━━ INPUT FOR THIS TASK ━━

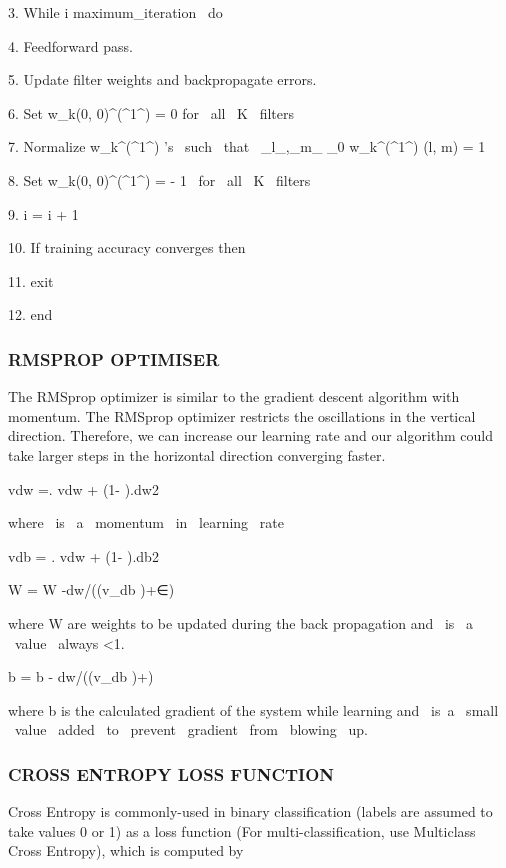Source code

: 3. While  i \leq  maximum\_iteration \ do

4. Feedforward  pass.

5. Update filter weights  and backpropagate errors.

6. Set w_k(0, 0)^(^1^) = 0  for \ all \ K \ filters

7. Normalize w_k^(^1^)  ’s \ such \ that \  \Sigma_l_,_m_ \neq _0 w_k^(^1^)   (l, m) = 1

8. Set w_k(0, 0)^(^1^) = - 1  \ for \ all \  K \ filters

9. i = i + 1

10. If training accuracy converges then

11. exit

12. end
\newpage
\subsubsection{RMSPROP OPTIMISER }
The RMSprop optimizer is similar to the gradient descent algorithm with momentum. The RMSprop optimizer restricts the oscillations in the vertical direction. Therefore, we can increase our learning rate and our algorithm could take larger steps in the horizontal direction converging faster. 

              vdw =\beta. vdw  + (1- \beta).dw2  
                 
                     where  \beta \ is \ a \ momentum \ in \ learning \ rate 
              
              vdb  = \beta. vdw  + (1- \beta).db2
              
              W = W -\alpha dw/(\sqrt(v\_db )+∈)      
                     
                     where W are weights to be updated during the back propagation and  \alpha \ is \ a \ value \  always \textless 1.      
               
              b = b - \alpha dw/(\sqrt(v\_db )+\epsilon)     
              
                     where b is the calculated gradient of the system while learning and \epsilon \  is\ a \ small \ value \  added \ to \ prevent \ gradient \ from \ blowing \ up.

\subsubsection{CROSS ENTROPY LOSS FUNCTION}
Cross Entropy is commonly-used in binary classification (labels are assumed to take values 0 or 1) as a loss function (For multi-classification, use Multiclass Cross Entropy), which is computed by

━━━

TASK DIRECTIONS: Reproduce the line that contains "learning \ rate" and each line after it through the last line of the entries above, exactly; leave out all earlier lines.

RESULT BELOW:
                     where  \beta \ is \ a \ momentum \ in \ learning \ rate 
              
              vdb  = \beta. vdw  + (1- \beta).db2
              
              W = W -\alpha dw/(\sqrt(v\_db )+∈)      
                     
                     where W are weights to be updated during the back propagation and  \alpha \ is \ a \ value \  always \textless 1.      
               
              b = b - \alpha dw/(\sqrt(v\_db )+\epsilon)     
              
                     where b is the calculated gradient of the system while learning and \epsilon \  is\ a \ small \ value \  added \ to \ prevent \ gradient \ from \ blowing \ up.

\subsubsection{CROSS ENTROPY LOSS FUNCTION}
Cross Entropy is commonly-used in binary classification (labels are assumed to take values 0 or 1) as a loss function (For multi-classification, use Multiclass Cross Entropy), which is computed by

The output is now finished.